On some regularity properties for the dispersive generalized Benjamin-Ono-Zakharov-Kuznetsov Equation

TL;DR

This paper investigates the propagation of regularity in solutions to the dispersive generalized Benjamin-Ono-Zakharov-Kuznetsov equation, showing that initial smoothness on certain regions extends infinitely fast throughout the solution.

Contribution

It establishes the propagation of regularity for solutions of the dispersive generalized Benjamin-Ono-Zakharov-Kuznetsov equation based on new formulas relating derivatives in specific regions.

Findings

Regularity propagates with infinite speed from initial data.

Propagation of smoothness is valid regardless of the regularity scale.

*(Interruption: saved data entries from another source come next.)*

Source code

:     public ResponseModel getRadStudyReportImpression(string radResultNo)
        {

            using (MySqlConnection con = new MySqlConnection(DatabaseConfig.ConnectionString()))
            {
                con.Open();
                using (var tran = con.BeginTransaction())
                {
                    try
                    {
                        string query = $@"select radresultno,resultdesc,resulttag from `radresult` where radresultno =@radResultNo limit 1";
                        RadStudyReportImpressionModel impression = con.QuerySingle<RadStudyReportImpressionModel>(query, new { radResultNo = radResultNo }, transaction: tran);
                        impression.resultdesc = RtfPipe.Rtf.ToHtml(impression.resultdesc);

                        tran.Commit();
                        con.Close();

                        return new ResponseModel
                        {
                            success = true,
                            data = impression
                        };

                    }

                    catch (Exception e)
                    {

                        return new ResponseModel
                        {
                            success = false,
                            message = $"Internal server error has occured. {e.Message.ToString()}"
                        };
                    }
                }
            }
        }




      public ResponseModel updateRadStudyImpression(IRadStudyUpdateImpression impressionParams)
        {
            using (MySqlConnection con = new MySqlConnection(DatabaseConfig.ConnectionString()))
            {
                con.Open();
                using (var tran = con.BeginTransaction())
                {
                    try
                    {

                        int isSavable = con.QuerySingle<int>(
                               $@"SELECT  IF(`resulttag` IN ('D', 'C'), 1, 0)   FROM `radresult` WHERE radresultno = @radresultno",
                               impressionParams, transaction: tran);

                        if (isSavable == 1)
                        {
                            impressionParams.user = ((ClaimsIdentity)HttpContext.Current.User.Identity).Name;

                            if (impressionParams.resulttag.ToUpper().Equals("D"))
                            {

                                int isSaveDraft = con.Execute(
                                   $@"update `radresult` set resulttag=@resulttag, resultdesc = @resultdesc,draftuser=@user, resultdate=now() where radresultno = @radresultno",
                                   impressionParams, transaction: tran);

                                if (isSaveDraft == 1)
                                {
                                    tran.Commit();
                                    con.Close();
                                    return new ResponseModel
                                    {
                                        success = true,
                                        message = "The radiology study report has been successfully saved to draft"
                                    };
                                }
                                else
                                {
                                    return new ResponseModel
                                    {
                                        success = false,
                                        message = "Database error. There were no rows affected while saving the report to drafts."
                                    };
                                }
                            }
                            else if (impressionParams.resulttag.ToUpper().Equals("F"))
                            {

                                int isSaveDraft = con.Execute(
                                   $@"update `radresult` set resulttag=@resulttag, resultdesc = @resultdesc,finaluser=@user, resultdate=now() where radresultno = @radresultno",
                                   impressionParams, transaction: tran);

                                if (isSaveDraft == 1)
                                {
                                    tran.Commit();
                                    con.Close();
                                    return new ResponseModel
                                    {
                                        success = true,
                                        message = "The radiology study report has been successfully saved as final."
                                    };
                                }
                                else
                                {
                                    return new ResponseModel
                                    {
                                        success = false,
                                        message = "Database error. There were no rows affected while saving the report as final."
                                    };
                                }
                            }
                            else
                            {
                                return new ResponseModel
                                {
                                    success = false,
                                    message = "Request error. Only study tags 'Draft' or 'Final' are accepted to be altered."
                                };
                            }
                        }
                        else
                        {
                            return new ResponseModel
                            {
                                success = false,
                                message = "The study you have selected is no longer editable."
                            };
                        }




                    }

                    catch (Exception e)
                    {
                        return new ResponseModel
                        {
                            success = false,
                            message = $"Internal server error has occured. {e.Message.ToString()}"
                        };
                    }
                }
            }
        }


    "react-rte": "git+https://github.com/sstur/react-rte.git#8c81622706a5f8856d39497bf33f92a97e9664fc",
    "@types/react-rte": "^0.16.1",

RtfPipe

Derived formulas relate derivatives in different regions of the plane.

Abstract

This work aims to study some smoothness properties concerning the initial value problem associated to the dispersive generalized Benjamin-Ono-Zakharov-Kuznetsov equation. More precisely, we prove that the solutions to this model satisfy the so-called propagation of regularity. Roughly speaking, this principle states that if the initial data enjoys some extra smoothness prescribed on a family of half-spaces, then the regularity is propagated with infinite speed. In this sense, we prove that regardless of the scale measuring the extra regularity in such hyperplane collection, then all this regularity is also propagated by solutions of this model. Our analysis is mainly based on the deduction of propagation formulas relating homogeneous and non-homogeneous derivatives in certain regions of the plane.